In short, human investors benefit from sustainable, long-term economic growth and
gainsharing between shareholders and workers, but companies have increasingly failed to
deliver on that promise. For about two and a half decades starting in the late 1940s, workers
and investors shared in the wealth generated by a strong, growing economy. In the early
1970s, accelerating in the 1980s, and continuing since, that social compact has frayed.
Since then, worker productivity has risen by about 70%, but hourly pay has grown by only
12%. Meanwhile, corporate profits have hit record highs. In other words, American
workers are more educated than ever, more skilled, and doing more to create corporate
profits than ever, but they have shared far less in the fruits of that labor.
It’s a truism of history that wars and severe economic dislocations (both) can change the established order much faster and far more decisively than letting matters play out in the ordinary course.

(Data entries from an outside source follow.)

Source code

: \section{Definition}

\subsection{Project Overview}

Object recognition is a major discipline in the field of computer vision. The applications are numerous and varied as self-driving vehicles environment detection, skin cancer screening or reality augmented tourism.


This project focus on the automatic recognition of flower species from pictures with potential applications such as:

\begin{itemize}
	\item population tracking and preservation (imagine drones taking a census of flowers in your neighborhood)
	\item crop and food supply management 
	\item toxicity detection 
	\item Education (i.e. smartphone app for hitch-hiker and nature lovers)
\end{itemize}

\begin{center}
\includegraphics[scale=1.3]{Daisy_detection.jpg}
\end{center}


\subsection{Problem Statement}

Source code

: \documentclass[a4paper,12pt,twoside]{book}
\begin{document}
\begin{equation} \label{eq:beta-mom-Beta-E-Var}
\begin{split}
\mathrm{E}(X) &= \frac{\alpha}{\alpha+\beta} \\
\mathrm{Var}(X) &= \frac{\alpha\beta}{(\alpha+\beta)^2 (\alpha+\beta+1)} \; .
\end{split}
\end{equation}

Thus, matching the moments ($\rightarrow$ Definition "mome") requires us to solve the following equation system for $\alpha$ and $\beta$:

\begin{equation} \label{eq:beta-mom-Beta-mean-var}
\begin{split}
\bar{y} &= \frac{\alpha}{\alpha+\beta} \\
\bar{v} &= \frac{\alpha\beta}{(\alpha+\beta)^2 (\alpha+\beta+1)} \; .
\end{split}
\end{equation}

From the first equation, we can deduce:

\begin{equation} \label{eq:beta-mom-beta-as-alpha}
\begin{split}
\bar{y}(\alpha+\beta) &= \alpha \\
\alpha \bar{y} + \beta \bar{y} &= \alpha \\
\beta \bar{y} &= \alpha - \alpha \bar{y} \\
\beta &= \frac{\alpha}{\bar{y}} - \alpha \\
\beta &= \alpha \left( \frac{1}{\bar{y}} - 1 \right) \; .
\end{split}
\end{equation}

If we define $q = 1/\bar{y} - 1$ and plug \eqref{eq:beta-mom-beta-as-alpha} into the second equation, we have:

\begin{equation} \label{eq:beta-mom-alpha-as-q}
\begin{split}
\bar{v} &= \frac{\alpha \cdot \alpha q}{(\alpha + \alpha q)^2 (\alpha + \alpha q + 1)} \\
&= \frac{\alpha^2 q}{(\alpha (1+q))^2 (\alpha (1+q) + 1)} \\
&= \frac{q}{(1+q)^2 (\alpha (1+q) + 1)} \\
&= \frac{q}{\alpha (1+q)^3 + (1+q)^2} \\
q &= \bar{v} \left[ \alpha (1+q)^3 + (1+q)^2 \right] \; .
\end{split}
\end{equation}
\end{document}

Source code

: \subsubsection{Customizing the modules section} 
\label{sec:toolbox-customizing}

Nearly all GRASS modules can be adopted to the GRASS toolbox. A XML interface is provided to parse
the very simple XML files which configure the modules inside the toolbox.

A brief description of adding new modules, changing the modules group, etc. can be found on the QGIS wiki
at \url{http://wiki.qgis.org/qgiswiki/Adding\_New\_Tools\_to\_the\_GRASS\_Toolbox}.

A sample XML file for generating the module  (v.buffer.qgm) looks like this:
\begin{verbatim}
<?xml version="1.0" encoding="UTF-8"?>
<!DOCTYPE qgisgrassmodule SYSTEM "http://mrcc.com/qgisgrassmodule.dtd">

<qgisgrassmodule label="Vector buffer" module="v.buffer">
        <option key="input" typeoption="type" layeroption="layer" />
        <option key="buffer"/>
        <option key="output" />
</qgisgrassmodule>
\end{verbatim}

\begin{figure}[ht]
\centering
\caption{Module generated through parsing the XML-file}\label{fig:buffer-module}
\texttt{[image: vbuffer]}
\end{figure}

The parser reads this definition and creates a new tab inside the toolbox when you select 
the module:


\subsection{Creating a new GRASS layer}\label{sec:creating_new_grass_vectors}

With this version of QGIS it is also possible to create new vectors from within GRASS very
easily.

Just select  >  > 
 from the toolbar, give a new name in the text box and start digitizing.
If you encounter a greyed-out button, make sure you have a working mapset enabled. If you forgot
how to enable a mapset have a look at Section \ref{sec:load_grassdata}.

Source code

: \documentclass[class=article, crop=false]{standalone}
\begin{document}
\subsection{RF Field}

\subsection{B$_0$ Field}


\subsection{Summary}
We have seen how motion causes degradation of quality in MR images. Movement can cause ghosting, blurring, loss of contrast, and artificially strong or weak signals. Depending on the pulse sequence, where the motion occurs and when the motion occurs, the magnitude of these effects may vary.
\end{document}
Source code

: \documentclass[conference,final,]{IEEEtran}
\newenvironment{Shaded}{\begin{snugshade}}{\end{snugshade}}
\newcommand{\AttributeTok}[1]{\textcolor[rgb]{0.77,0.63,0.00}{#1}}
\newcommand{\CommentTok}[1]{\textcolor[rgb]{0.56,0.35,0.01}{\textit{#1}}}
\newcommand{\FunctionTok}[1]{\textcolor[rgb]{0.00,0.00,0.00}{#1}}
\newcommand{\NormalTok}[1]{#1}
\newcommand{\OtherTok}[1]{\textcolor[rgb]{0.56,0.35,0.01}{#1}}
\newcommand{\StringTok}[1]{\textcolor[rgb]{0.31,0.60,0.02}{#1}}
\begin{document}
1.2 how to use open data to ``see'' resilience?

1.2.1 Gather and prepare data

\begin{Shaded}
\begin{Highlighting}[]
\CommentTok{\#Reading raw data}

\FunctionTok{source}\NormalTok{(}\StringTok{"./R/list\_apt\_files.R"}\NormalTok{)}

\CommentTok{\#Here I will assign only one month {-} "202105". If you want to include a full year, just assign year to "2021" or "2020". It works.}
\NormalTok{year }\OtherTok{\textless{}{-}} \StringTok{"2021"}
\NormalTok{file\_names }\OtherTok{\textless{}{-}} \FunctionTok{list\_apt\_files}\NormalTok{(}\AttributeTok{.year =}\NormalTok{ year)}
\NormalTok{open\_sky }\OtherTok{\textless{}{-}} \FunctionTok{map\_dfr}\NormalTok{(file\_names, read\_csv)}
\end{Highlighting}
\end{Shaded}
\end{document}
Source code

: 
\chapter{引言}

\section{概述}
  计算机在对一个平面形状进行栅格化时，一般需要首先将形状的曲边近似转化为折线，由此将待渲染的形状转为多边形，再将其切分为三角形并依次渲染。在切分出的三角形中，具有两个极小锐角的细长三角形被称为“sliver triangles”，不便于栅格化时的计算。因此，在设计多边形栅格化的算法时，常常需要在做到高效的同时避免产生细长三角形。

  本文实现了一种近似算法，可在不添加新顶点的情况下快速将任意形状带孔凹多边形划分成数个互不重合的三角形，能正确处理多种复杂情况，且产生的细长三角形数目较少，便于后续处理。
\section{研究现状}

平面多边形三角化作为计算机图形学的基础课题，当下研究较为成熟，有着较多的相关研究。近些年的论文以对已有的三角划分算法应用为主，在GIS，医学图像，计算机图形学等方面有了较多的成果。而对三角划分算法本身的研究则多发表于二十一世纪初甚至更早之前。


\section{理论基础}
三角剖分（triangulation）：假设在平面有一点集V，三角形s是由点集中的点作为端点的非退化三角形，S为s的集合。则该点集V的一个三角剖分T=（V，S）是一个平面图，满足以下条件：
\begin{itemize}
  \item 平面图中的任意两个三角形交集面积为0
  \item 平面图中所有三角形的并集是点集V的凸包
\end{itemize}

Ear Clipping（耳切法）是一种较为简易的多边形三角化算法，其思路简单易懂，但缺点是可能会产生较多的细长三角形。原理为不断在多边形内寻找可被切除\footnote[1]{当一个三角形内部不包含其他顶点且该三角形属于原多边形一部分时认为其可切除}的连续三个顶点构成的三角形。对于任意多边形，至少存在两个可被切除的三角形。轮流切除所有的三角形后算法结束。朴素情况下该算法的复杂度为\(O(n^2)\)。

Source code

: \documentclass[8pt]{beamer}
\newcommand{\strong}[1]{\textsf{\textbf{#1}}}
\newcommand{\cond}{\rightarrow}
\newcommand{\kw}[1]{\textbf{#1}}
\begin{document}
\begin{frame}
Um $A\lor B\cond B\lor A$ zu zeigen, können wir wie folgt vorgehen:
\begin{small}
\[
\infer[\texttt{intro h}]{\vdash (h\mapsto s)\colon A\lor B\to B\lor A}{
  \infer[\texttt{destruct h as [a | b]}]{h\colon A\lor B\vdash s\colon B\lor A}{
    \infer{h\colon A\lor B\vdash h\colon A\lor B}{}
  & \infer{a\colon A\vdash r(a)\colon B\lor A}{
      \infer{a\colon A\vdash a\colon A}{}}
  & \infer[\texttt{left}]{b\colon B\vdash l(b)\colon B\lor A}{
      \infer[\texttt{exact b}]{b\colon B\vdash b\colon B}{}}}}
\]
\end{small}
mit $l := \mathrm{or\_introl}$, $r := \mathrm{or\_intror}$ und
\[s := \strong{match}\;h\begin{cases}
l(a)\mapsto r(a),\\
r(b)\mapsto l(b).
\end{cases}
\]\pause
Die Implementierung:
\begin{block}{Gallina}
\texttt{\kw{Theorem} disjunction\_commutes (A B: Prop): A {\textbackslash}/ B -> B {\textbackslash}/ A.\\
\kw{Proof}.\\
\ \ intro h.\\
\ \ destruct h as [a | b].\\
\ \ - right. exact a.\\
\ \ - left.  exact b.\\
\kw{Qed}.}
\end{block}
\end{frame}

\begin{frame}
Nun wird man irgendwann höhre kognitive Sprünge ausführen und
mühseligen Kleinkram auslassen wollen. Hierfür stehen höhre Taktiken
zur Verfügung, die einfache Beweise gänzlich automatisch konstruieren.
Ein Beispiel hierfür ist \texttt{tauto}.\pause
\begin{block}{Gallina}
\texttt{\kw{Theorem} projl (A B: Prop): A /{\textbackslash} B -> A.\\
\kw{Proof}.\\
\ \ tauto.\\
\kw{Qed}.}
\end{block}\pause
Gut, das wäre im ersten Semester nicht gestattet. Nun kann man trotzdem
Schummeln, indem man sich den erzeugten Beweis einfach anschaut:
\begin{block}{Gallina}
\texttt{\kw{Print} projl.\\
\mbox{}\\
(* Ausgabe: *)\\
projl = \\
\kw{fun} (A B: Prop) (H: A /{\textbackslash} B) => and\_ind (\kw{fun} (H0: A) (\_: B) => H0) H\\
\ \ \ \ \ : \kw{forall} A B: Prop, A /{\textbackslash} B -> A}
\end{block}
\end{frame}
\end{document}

Not to press the analogy too far, but I imagine we could all agree that feudalism with its masses of downtrodden vassals could not have survived as the dominant economic system in Europe forever, but the Black Death of the 14th C. put a quick end to it. (Labor went from being fungible and for practical purposes inexhaustible to being scarce and therefore valuable; all of a sudden the serfs had bargaining power, and they knew how to use it.)
So endeth this excursion into, yes, a moral dimension.